--- TASK PROMPT ---
Set down the complete data exactly as it appears below.

--- EXCERPTED RECORDS ---

========================================================================

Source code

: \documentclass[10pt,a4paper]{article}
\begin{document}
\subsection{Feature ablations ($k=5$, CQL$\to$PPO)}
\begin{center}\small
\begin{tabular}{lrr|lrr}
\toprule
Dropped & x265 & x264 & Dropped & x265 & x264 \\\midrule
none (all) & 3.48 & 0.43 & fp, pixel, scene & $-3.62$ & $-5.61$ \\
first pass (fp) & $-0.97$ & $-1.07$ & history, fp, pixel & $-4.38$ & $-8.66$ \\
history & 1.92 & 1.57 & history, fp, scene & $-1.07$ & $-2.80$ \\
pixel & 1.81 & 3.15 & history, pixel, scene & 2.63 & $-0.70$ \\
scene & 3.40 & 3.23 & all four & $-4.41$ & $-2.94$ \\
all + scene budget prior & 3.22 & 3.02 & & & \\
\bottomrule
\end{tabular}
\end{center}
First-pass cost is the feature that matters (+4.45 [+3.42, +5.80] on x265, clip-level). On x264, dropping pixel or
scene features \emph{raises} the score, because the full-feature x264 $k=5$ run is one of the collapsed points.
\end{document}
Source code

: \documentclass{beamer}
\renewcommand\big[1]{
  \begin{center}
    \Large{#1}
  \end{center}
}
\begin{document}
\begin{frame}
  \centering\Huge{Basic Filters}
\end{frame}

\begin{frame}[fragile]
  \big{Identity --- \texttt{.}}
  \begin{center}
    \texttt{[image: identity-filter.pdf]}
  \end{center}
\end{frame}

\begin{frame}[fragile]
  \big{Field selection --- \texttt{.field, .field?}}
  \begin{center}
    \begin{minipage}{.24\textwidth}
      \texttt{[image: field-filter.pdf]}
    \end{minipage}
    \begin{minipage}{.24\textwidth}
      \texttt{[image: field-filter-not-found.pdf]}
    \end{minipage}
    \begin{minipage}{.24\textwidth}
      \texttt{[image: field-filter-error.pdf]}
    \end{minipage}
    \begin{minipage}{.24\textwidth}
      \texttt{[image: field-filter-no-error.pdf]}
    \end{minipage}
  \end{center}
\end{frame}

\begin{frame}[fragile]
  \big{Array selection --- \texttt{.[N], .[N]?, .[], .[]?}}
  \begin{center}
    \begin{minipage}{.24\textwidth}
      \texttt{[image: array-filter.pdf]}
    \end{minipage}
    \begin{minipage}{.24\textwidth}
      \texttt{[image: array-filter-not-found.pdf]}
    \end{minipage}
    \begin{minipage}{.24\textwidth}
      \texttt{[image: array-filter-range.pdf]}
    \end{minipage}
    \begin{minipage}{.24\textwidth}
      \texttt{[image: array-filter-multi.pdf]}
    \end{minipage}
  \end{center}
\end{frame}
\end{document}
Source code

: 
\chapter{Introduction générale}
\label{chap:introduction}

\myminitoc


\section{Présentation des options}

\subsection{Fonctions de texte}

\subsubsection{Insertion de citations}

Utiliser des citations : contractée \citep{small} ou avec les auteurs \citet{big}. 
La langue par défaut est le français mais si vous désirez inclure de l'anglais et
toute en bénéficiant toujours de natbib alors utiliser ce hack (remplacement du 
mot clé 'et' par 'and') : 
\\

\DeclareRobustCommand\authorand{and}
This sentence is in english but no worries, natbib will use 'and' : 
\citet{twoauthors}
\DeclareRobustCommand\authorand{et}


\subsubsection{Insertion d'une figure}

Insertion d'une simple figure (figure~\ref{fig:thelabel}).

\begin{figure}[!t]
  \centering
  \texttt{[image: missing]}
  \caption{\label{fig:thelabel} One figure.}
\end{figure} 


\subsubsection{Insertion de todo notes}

========================================================================

--- WRITTEN REPLY ---
Source code

: \documentclass[10pt,a4paper]{article}
\begin{document}
\subsection{Feature ablations ($k=5$, CQL$\to$PPO)}
\begin{center}\small
\begin{tabular}{lrr|lrr}
\toprule
Dropped & x265 & x264 & Dropped & x265 & x264 \\\midrule
none (all) & 3.48 & 0.43 & fp, pixel, scene & $-3.62$ & $-5.61$ \\
first pass (fp) & $-0.97$ & $-1.07$ & history, fp, pixel & $-4.38$ & $-8.66$ \\
history & 1.92 & 1.57 & history, fp, scene & $-1.07$ & $-2.80$ \\
pixel & 1.81 & 3.15 & history, pixel, scene & 2.63 & $-0.70$ \\
scene & 3.40 & 3.23 & all four & $-4.41$ & $-2.94$ \\
all + scene budget prior & 3.22 & 3.02 & & & \\
\bottomrule
\end{tabular}
\end{center}
First-pass cost is the feature that matters (+4.45 [+3.42, +5.80] on x265, clip-level). On x264, dropping pixel or
scene features \emph{raises} the score, because the full-feature x264 $k=5$ run is one of the collapsed points.
\end{document}
Source code

: \documentclass{beamer}
\renewcommand\big[1]{
  \begin{center}
    \Large{#1}
  \end{center}
}
\begin{document}
\begin{frame}
  \centering\Huge{Basic Filters}
\end{frame}

\begin{frame}[fragile]
  \big{Identity --- \texttt{.}}
  \begin{center}
    \texttt{[image: identity-filter.pdf]}
  \end{center}
\end{frame}

\begin{frame}[fragile]
  \big{Field selection --- \texttt{.field, .field?}}
  \begin{center}
    \begin{minipage}{.24\textwidth}
      \texttt{[image: field-filter.pdf]}
    \end{minipage}
    \begin{minipage}{.24\textwidth}
      \texttt{[image: field-filter-not-found.pdf]}
    \end{minipage}
    \begin{minipage}{.24\textwidth}
      \texttt{[image: field-filter-error.pdf]}
    \end{minipage}
    \begin{minipage}{.24\textwidth}
      \texttt{[image: field-filter-no-error.pdf]}
    \end{minipage}
  \end{center}
\end{frame}

\begin{frame}[fragile]
  \big{Array selection --- \texttt{.[N], .[N]?, .[], .[]?}}
  \begin{center}
    \begin{minipage}{.24\textwidth}
      \texttt{[image: array-filter.pdf]}
    \end{minipage}
    \begin{minipage}{.24\textwidth}
      \texttt{[image: array-filter-not-found.pdf]}
    \end{minipage}
    \begin{minipage}{.24\textwidth}
      \texttt{[image: array-filter-range.pdf]}
    \end{minipage}
    \begin{minipage}{.24\textwidth}
      \texttt{[image: array-filter-multi.pdf]}
    \end{minipage}
  \end{center}
\end{frame}
\end{document}
Source code

: 
\chapter{Introduction générale}
\label{chap:introduction}

\myminitoc


\section{Présentation des options}

\subsection{Fonctions de texte}

\subsubsection{Insertion de citations}

Utiliser des citations : contractée \citep{small} ou avec les auteurs \citet{big}. 
La langue par défaut est le français mais si vous désirez inclure de l'anglais et
toute en bénéficiant toujours de natbib alors utiliser ce hack (remplacement du 
mot clé 'et' par 'and') : 
\\

\DeclareRobustCommand\authorand{and}
This sentence is in english but no worries, natbib will use 'and' : 
\citet{twoauthors}
\DeclareRobustCommand\authorand{et}


\subsubsection{Insertion d'une figure}

Insertion d'une simple figure (figure~\ref{fig:thelabel}).

\begin{figure}[!t]
  \centering
  \texttt{[image: missing]}
  \caption{\label{fig:thelabel} One figure.}
\end{figure} 


\subsubsection{Insertion de todo notes}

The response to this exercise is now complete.